__Extracted material__.
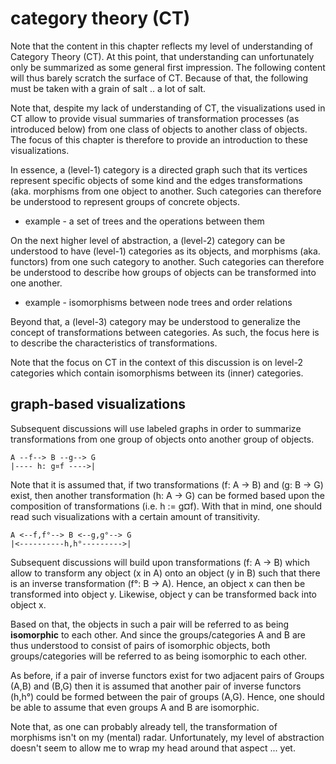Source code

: 
# category theory (CT)

Note that the content in this chapter reflects my level of understanding of
Category Theory (CT). At this point, that understanding can unfortunately only
be summarized as some general first impression. The following content will thus
barely scratch the surface of CT. Because of that, the following must be taken
with a grain of salt .. a lot of salt.

Note that, despite my lack of understanding of CT, the visualizations used in
CT allow to provide visual summaries of transformation processes (as introduced
below) from one class of objects to another class of objects. The focus of
this chapter is therefore to provide an introduction to these visualizations.

<!-- ======================================================================= -->

In essence, a (level-1) category is a directed graph such that its vertices
represent specific objects of some kind and the edges transformations (aka.
morphisms from one object to another. Such categories can therefore be
understood to represent groups of concrete objects.

* example - a set of trees and the operations between them

On the next higher level of abstraction, a (level-2) category can be understood
to have (level-1) categories as its objects, and morphisms (aka. functors) from
one such category to another. Such categories can therefore be understood to
describe how groups of objects can be transformed into one another.

* example - isomorphisms between node trees and order relations

Beyond that, a (level-3) category may be understood to generalize the concept
of transformations between categories. As such, the focus here is to describe
the characteristics of transformations.

Note that the focus on CT in the context of this discussion is on level-2
categories which contain isomorphisms between its (inner) categories.

<!-- ======================================================================= -->
## graph-based visualizations

Subsequent discussions will use labeled graphs in order to summarize
transformations from one group of objects onto another group of objects.

```
A --f--> B --g--> G
|---- h: g¤f ---->|
```

Note that it is assumed that, if two transformations (f: A -> B) and
(g: B -> G) exist, then another transformation (h: A -> G) can be formed
based upon the composition of transformations (i.e. h := g¤f). With that
in mind, one should read such visualizations with a certain amount of
transitivity.

```
A <--f,f°--> B <--g,g°--> G
|<----------h,h°--------->|
```

Subsequent discussions will build upon transformations (f: A -> B) which
allow to transform any object (x in A) onto an object (y in B) such that
there is an inverse transformation (f°: B -> A). Hence, an object x can
then be transformed into object y. Likewise, object y can be transformed
back into object x.

Based on that, the objects in such a pair will be referred to as being
**isomorphic** to each other. And since the groups/categories A and B
are thus understood to consist of pairs of isomorphic objects, both
groups/categories will be referred to as being isomorphic to each other.

As before, if a pair of inverse functors exist for two adjacent pairs of
Groups (A,B) and (B,G) then it is assumed that another pair of inverse
functors (h,h°) could be formed between the pair of groups (A,G). Hence,
one should be able to assume that even groups A and B are isomorphic.

Note that, as one can probably already tell, the transformation of morphisms
isn't on my (mental) radar. Unfortunately, my level of abstraction doesn't
seem to allow me to wrap my head around that aspect ... yet.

__What the task asks__. The answer is every line of the data, exactly as written, with the pictures dropped.

__Result for this task__.
Source code

: 
# category theory (CT)

Note that the content in this chapter reflects my level of understanding of
Category Theory (CT). At this point, that understanding can unfortunately only
be summarized as some general first impression. The following content will thus
barely scratch the surface of CT. Because of that, the following must be taken
with a grain of salt .. a lot of salt.

Note that, despite my lack of understanding of CT, the visualizations used in
CT allow to provide visual summaries of transformation processes (as introduced
below) from one class of objects to another class of objects. The focus of
this chapter is therefore to provide an introduction to these visualizations.

<!-- ======================================================================= -->

In essence, a (level-1) category is a directed graph such that its vertices
represent specific objects of some kind and the edges transformations (aka.
morphisms from one object to another. Such categories can therefore be
understood to represent groups of concrete objects.

* example - a set of trees and the operations between them

On the next higher level of abstraction, a (level-2) category can be understood
to have (level-1) categories as its objects, and morphisms (aka. functors) from
one such category to another. Such categories can therefore be understood to
describe how groups of objects can be transformed into one another.

* example - isomorphisms between node trees and order relations

Beyond that, a (level-3) category may be understood to generalize the concept
of transformations between categories. As such, the focus here is to describe
the characteristics of transformations.

Note that the focus on CT in the context of this discussion is on level-2
categories which contain isomorphisms between its (inner) categories.

<!-- ======================================================================= -->
## graph-based visualizations

Subsequent discussions will use labeled graphs in order to summarize
transformations from one group of objects onto another group of objects.

```
A --f--> B --g--> G
|---- h: g¤f ---->|
```

Note that it is assumed that, if two transformations (f: A -> B) and
(g: B -> G) exist, then another transformation (h: A -> G) can be formed
based upon the composition of transformations (i.e. h := g¤f). With that
in mind, one should read such visualizations with a certain amount of
transitivity.

```
A <--f,f°--> B <--g,g°--> G
|<----------h,h°--------->|
```

Subsequent discussions will build upon transformations (f: A -> B) which
allow to transform any object (x in A) onto an object (y in B) such that
there is an inverse transformation (f°: B -> A). Hence, an object x can
then be transformed into object y. Likewise, object y can be transformed
back into object x.

Based on that, the objects in such a pair will be referred to as being
**isomorphic** to each other. And since the groups/categories A and B
are thus understood to consist of pairs of isomorphic objects, both
groups/categories will be referred to as being isomorphic to each other.

As before, if a pair of inverse functors exist for two adjacent pairs of
Groups (A,B) and (B,G) then it is assumed that another pair of inverse
functors (h,h°) could be formed between the pair of groups (A,G). Hence,
one should be able to assume that even groups A and B are isomorphic.

Note that, as one can probably already tell, the transformation of morphisms
isn't on my (mental) radar. Unfortunately, my level of abstraction doesn't
seem to allow me to wrap my head around that aspect ... yet.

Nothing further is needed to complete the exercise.